Friday, February 27, 2009 Y 10:36 PM

Hi. I am back to update my readers. A week passed like a lightning again. A lot of things happened and I realised I need to gather all my thoughts and do the right things. No matter what people say about me, its for the team. As a leader, I am prepared to get all the nonsense. Well, its time to be a bad person.

Alright, back to my week 8. I had a lot of tests this week and I think I have done well for most. I guess this year have started badly for me, I hope everything gets better. For all the upcoming tests, relationships and the rest. I hope my readers who are encountering obstacles could overcome them too, wish everyone the best.

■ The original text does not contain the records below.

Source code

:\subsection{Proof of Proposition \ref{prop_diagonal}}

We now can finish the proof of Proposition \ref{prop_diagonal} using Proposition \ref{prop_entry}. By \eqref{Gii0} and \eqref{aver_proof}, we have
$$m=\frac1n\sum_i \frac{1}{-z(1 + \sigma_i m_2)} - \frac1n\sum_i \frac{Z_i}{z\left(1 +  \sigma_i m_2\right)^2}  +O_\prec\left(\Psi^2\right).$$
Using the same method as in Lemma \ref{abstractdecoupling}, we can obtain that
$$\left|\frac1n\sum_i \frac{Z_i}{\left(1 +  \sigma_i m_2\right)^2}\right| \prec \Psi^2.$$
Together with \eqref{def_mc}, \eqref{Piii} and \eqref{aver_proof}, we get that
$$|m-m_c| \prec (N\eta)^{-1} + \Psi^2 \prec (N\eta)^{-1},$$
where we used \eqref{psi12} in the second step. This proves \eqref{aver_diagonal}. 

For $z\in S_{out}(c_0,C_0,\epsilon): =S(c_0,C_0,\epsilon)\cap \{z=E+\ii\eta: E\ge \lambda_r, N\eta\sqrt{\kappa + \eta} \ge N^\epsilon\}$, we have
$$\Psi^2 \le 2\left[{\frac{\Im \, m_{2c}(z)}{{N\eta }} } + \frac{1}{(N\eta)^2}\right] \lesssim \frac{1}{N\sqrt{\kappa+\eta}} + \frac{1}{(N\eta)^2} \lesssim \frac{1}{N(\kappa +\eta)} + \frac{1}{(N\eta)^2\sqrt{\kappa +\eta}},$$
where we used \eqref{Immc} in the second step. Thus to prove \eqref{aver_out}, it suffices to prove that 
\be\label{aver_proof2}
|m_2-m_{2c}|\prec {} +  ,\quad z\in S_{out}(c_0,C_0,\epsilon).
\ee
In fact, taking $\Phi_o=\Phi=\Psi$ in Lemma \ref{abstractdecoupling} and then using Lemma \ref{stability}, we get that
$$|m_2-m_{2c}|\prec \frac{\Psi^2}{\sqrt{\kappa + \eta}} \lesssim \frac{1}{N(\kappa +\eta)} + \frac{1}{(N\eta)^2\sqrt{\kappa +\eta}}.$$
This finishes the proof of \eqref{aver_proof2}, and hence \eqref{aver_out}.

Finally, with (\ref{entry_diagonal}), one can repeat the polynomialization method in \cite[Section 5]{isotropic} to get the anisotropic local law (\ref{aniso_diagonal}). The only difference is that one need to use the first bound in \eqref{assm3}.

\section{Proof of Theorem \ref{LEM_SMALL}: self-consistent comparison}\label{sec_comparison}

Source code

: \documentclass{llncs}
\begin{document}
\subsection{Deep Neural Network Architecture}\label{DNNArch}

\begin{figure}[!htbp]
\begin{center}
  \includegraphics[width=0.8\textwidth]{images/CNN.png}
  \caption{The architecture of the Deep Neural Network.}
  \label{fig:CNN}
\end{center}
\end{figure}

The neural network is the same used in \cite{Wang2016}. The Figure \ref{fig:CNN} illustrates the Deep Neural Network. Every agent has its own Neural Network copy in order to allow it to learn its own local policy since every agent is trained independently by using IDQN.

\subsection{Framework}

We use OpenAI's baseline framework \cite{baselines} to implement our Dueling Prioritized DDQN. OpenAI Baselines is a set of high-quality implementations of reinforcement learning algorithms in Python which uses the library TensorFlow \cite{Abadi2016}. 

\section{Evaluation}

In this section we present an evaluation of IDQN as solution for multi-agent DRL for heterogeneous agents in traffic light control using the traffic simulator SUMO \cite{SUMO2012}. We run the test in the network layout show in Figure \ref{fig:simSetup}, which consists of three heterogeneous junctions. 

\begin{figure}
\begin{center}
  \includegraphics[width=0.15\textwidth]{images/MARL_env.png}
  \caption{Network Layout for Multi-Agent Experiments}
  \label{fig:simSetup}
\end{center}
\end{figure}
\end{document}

I begin to see the real side of everyone, who is truthful and responsible, who is lying and unfaithful. Its all very clear now. Human are just creatures who self-contradict themselves.


以前的往事,只能回顾。成了定局的事实,让我明白,让我长大。就算只剩下一个人,我也能过得很好,因为我不再需要你,我不会再被你拖累。我会以平常心面对一切。


Sunday, February 22, 2009 Y 6:57 PM

I must be very normal for this weekend. Because, I simply didnt revise anything on saturday after Biopois. Anyway, biopolis was quite boring but amazing. And today! I did Amath and Emath revision(a small amount only). I have Amath test on Wednesday and Emath test on Thursday.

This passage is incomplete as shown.